One recent example is DHL’s new facility in Lyon. “It’s 55 percent more sustainable than the building we were in before,” Parra said. “It’s mostly 100 percent electrified on the inside — LED lighting, quick-close doors, more use of wood. All we’re doing now is putting on our sustainability hat and working against it.”
This focus aligns with customer decisions as well. “There is a shift for customers making a decision about which provider to use – are they offering sustainability, are they really committed, are they providing evidence?” Barra said. “So do we.”
European Lessons from the Americas
Having previously led DHL Express in the Americas, Barra is now applying proven strategies in Europe, adapting them to the unique dynamics of the region. One of the most important trends, he says, is a “fit for growth” mentality – an approach that emphasizes long-term efficiency over short-term cost-cutting.
“It’s active cost management,” he said. “It’s moving away from short-term dieting and towards a healthier lifestyle. When you live a healthy lifestyle, cost management is done all year round – that’s something I brought from the Americas.”
Another lesson that can be imparted is what Barra calls “asset blocking.” “We have invested in Europe. We are built for growth,” he said. “But now is the time to capitalize on that investment. Today, we’re not running our buildings at capacity, so we have room to grow.”
This means improving intra-European trade lanes, increasing outbound shipments from Europe to Asia Pacific, the Middle East and Latin America, and leveraging DHL’s hub in Madrid to enhance connectivity in Latin America. “It’s about Europe to Europe, Europe out, and using our existing infrastructure intelligently – such as our €121 million investment in Lyon,” Parra explained.
Operational flexibility is also key. “We’re looking to do more point-to-point,” he said. “We’re going gate to gate, hub to hub. We’re optimizing the route – cutting kilometres, improving efficiency, lowering carbon emissions.”
Cautious monitoring on the horizon
Despite the ongoing macroeconomic and geopolitical uncertainty, Barra sees a huge opportunity in Europe. “Macroeconomic indicators such as the Purchasing Managers’ Index (PMI) are showing encouraging signs.”

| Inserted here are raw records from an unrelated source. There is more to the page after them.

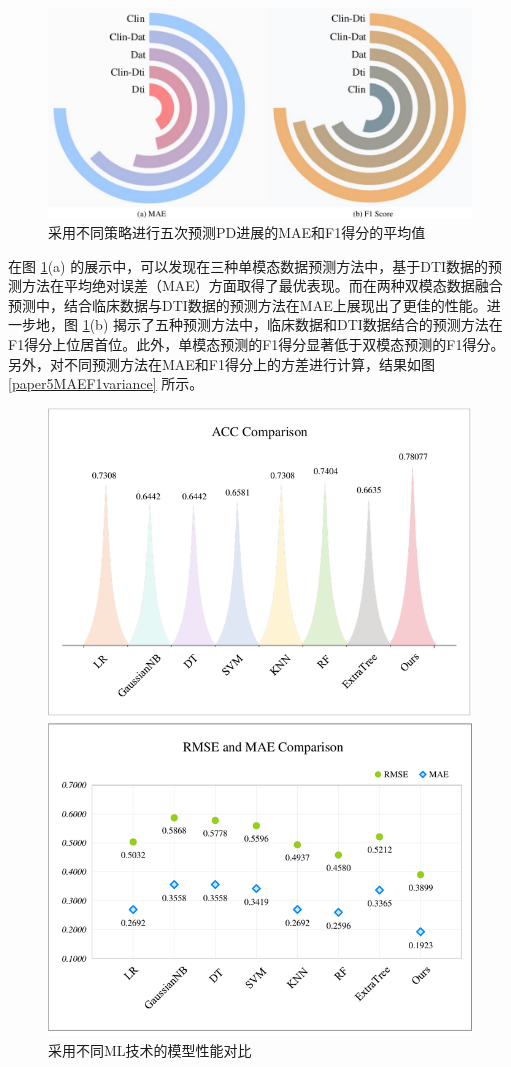    \begin{figure}[ht]
      \centering
      \includegraphics[width=0.95\linewidth]{figs/paper5MAEF1SCORE.pdf}
      \caption{采用不同策略进行五次预测PD进展的MAE和F1得分的平均值}\label{paper5MAEF1}
     \end{figure}

在图 \ref{paper5MAEF1}(a) 的展示中，可以发现在三种单模态数据预测方法中，基于DTI数据的预测方法在平均绝对误差（MAE）方面取得了最优表现。而在两种双模态数据融合预测中，结合临床数据与DTI数据的预测方法在MAE上展现出了更佳的性能。进一步地，图 \ref{paper5MAEF1}(b) 揭示了五种预测方法中，临床数据和DTI数据结合的预测方法在F1得分上位居首位。此外，单模态预测的F1得分显著低于双模态预测的F1得分。另外，对不同预测方法在MAE和F1得分上的方差进行计算，结果如图 \ref{paper5MAEF1variance} 所示。

    \begin{figure}[h]
      \centering
      \includegraphics[width=0.7\linewidth]{figs/paper5accemsemae.pdf}
      \caption{采用不同ML技术的模型性能对比}\label{paper5accemsemae}
     \end{figure}
\fi
     
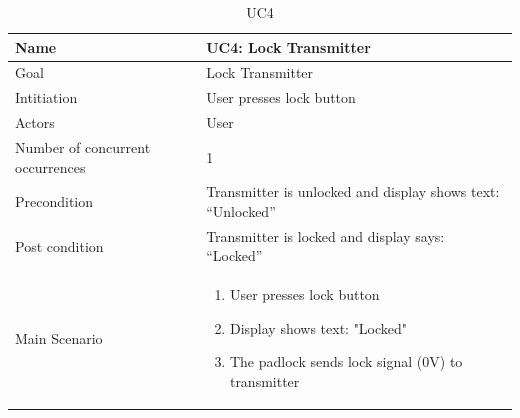 \documentclass[oneside]{memoir}
\begin{document}
\begin{table}[]
\centering
\caption{UC4}
\label{my-label}
\begin{tabularx}{\textwidth}{|l X|}
\hline
Name                             & UC4: Lock Transmitter   \\ \hline
Goal                             & Lock Transmitter   \\ \hline
Intitiation                      & User presses lock button         \\ \hline
Actors                           & User                              \\ \hline
Number of concurrent occurrences & 1                                          \\ \hline
Precondition                     & Transmitter is unlocked and display shows text: “Unlocked” \\ \hline
Post condition                   & Transmitter is locked and display says: “Locked”  \\ \hline
Main Scenario                    & \begin{enumerate}
                                    \item User presses lock button

                                    \item Display shows text: "Locked"
                                    
                                    
                                    \item The padlock sends lock signal (0V) to transmitter
                                    \end{enumerate} \\ \hline

\end{tabularx}
\end{table}
\end{document}
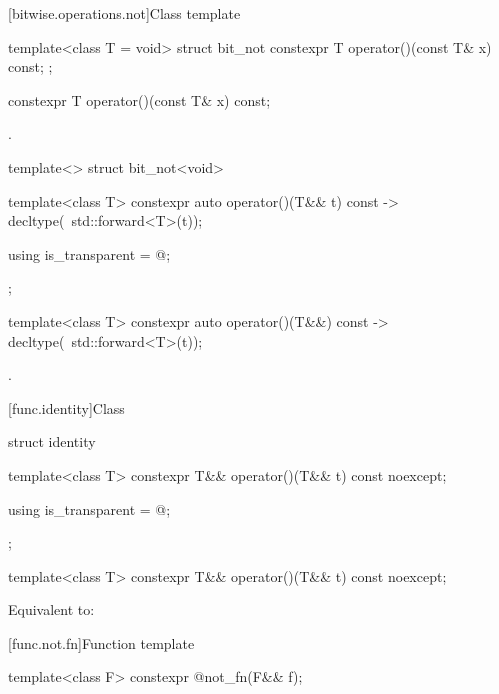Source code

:[bitwise.operations.not]{Class template }

\begin{itemdecl}
template<class T = void> struct bit_not {
  constexpr T operator()(const T& x) const;
};
\end{itemdecl}

%
\begin{itemdecl}
constexpr T operator()(const T& x) const;
\end{itemdecl}

\begin{itemdescr}
\pnum
\returns
{}.
\end{itemdescr}

%
\begin{itemdecl}
template<> struct bit_not<void> {
  template<class T> constexpr auto operator()(T&& t) const
    -> decltype(~std::forward<T>(t));

  using is_transparent = @\unspec@;
};
\end{itemdecl}

%
\begin{itemdecl}
template<class T> constexpr auto operator()(T&&) const
    -> decltype(~std::forward<T>(t));
\end{itemdecl}

\begin{itemdescr}
\pnum
\returns
{}.
\end{itemdescr}


[func.identity]{Class }

%
\begin{itemdecl}
struct identity {
  template<class T>
    constexpr T&& operator()(T&& t) const noexcept;

  using is_transparent = @\unspec@;
};

template<class T>
  constexpr T&& operator()(T&& t) const noexcept;
\end{itemdecl}

\begin{itemdescr}
\pnum
\effects
Equivalent to: 
\end{itemdescr}


[func.not.fn]{Function template }

%
\begin{itemdecl}
template<class F> constexpr @\unspec@ not_fn(F&& f);
\end{itemdecl}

Growth is particularly evident in emerging markets within Europe. “You are already starting to see opportunities as a result of increased foreign direct investment coming into Hungary, Poland, the Czech Republic, Romania and Turkey,” he added.
However, the challenges are not over yet. “The biggest obstacle is these long-term wars,” Parra admitted. “It brings volatility and uncertainty that is not within our control.”

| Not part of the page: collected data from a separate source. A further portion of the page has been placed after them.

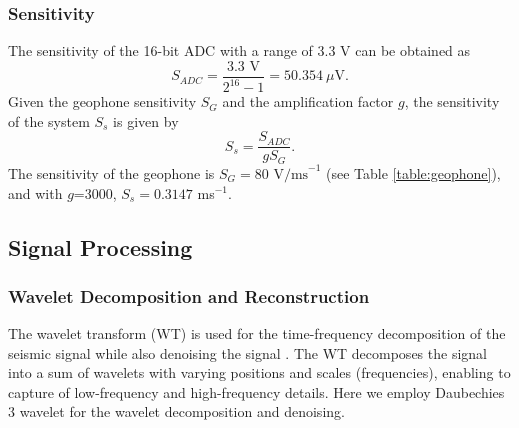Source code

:\documentclass[applsci,article,accept,moreauthors,pdftex]{Definitions/mdpi}
\begin{document}
\subsubsection{Sensitivity}
The sensitivity of the 16-bit ADC with a range of 3.3 V can be obtained as
\begin{equation}
	S_{ADC}=\frac{3.3 \text{ V}}{2^{16} - 1} = 50.354\ \mu \text{V}.\label{eq:Sadc}
\end{equation}
Given the geophone sensitivity $S_{G}$ and the amplification factor $g$, the sensitivity  of the system $S_{s}$ is given by 
\begin{equation}
	S_{s} = \frac{S_{ADC}}{gS_{G}}.
	\label{eq:sens}
\end{equation}
The sensitivity of the geophone is $S_{G}=80 \text{ V/ms}^{-1}$ (see Table \ref{table:geophone}), and with $g$=3000, $S_{s}=0.3147$ ms$^{-1}$. 
\subsection {Signal Processing}
\subsubsection{Wavelet Decomposition and Reconstruction}
The wavelet transform (WT) is used for the time-frequency decomposition of the seismic signal while also denoising the signal \cite{donoho1995noising}. The WT decomposes the signal into a sum of wavelets with varying positions and scales (frequencies), enabling to capture of low-frequency and high-frequency details. Here we employ Daubechies 3 wavelet for the wavelet decomposition and denoising.
\end{document}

However, he remains confident in the flexibility of logistics. “We have been dealing with crises since 1969,” he said. “Whether it’s the ash cloud, the 2008 collapse, or wars — we work on them.” “Our mission is to keep customers informed, supported, and helping them trade – no matter the obstacles.”
And for Europe? “This is the time for Europe to intervene,” Parra said. “They declared it open. It was ready to trade with the world.”